▶ **TASK PROMPT**:
In the entries that follow, find each line with the word "Setup" and copy it.

▶ **DATA EXTRACTS**:
━━━━━━━━━━━━━━━━━━━━━━━━━━━━━━
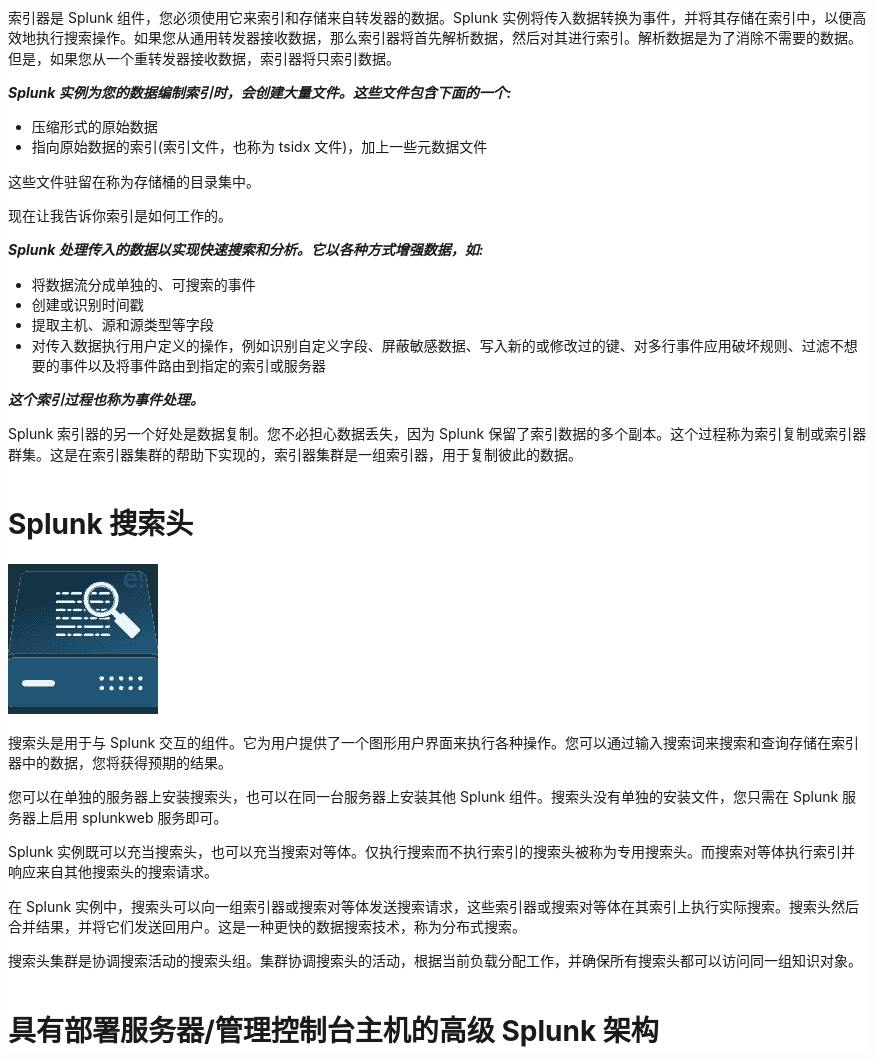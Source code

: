 索引器是 Splunk 组件，您必须使用它来索引和存储来自转发器的数据。Splunk 实例将传入数据转换为事件，并将其存储在索引中，以便高效地执行搜索操作。如果您从通用转发器接收数据，那么索引器将首先解析数据，然后对其进行索引。解析数据是为了消除不需要的数据。但是，如果您从一个重转发器接收数据，索引器将只索引数据。

***Splunk 实例为您的数据编制索引时，会创建大量文件。这些文件包含下面的一个:***

*   压缩形式的原始数据
*   指向原始数据的索引(索引文件，也称为 tsidx 文件)，加上一些元数据文件

这些文件驻留在称为存储桶的目录集中。

现在让我告诉你索引是如何工作的。

***Splunk 处理传入的数据以实现快速搜索和分析。它以各种方式增强数据，如:***

*   将数据流分成单独的、可搜索的事件
*   创建或识别时间戳
*   提取主机、源和源类型等字段
*   对传入数据执行用户定义的操作，例如识别自定义字段、屏蔽敏感数据、写入新的或修改过的键、对多行事件应用破坏规则、过滤不想要的事件以及将事件路由到指定的索引或服务器

***这个索引过程也称为事件处理。***

Splunk 索引器的另一个好处是数据复制。您不必担心数据丢失，因为 Splunk 保留了索引数据的多个副本。这个过程称为索引复制或索引器群集。这是在索引器集群的帮助下实现的，索引器集群是一组索引器，用于复制彼此的数据。

# Splunk 搜索头

![](img/0c5fa10f3b861a581b2fdee844200f36.png)

搜索头是用于与 Splunk 交互的组件。它为用户提供了一个图形用户界面来执行各种操作。您可以通过输入搜索词来搜索和查询存储在索引器中的数据，您将获得预期的结果。

您可以在单独的服务器上安装搜索头，也可以在同一台服务器上安装其他 Splunk 组件。搜索头没有单独的安装文件，您只需在 Splunk 服务器上启用 splunkweb 服务即可。

Splunk 实例既可以充当搜索头，也可以充当搜索对等体。仅执行搜索而不执行索引的搜索头被称为专用搜索头。而搜索对等体执行索引并响应来自其他搜索头的搜索请求。

在 Splunk 实例中，搜索头可以向一组索引器或搜索对等体发送搜索请求，这些索引器或搜索对等体在其索引上执行实际搜索。搜索头然后合并结果，并将它们发送回用户。这是一种更快的数据搜索技术，称为分布式搜索。

搜索头集群是协调搜索活动的搜索头组。集群协调搜索头的活动，根据当前负载分配工作，并确保所有搜索头都可以访问同一组知识对象。

# 具有部署服务器/管理控制台主机的高级 Splunk 架构
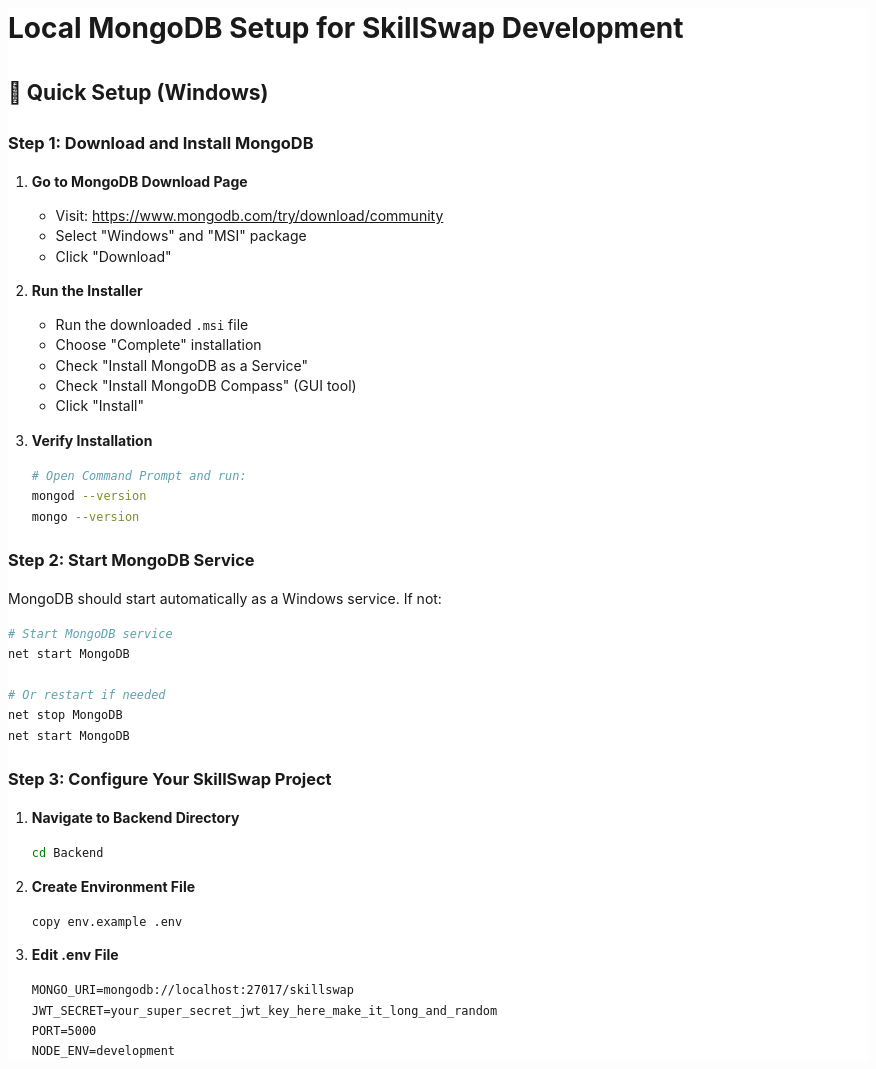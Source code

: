 # Local MongoDB Setup for SkillSwap Development

## 🚀 Quick Setup (Windows)

### Step 1: Download and Install MongoDB

1. **Go to MongoDB Download Page**
   - Visit: https://www.mongodb.com/try/download/community
   - Select "Windows" and "MSI" package
   - Click "Download"

2. **Run the Installer**
   - Run the downloaded `.msi` file
   - Choose "Complete" installation
   - Check "Install MongoDB as a Service"
   - Check "Install MongoDB Compass" (GUI tool)
   - Click "Install"

3. **Verify Installation**
   ```bash
   # Open Command Prompt and run:
   mongod --version
   mongo --version
   ```

### Step 2: Start MongoDB Service

MongoDB should start automatically as a Windows service. If not:

```bash
# Start MongoDB service
net start MongoDB

# Or restart if needed
net stop MongoDB
net start MongoDB
```

### Step 3: Configure Your SkillSwap Project

1. **Navigate to Backend Directory**
   ```bash
   cd Backend
   ```

2. **Create Environment File**
   ```bash
   copy env.example .env
   ```

3. **Edit .env File**
   ```env
   MONGO_URI=mongodb://localhost:27017/skillswap
   JWT_SECRET=your_super_secret_jwt_key_here_make_it_long_and_random
   PORT=5000
   NODE_ENV=development
   ```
━━━━━━━━━━━━━━━━━━━━━━━━━━━━━━
▶ **OUTPUT OF THE TASK**:
: # Local MongoDB Setup for SkillSwap Development
## 🚀 Quick Setup (Windows)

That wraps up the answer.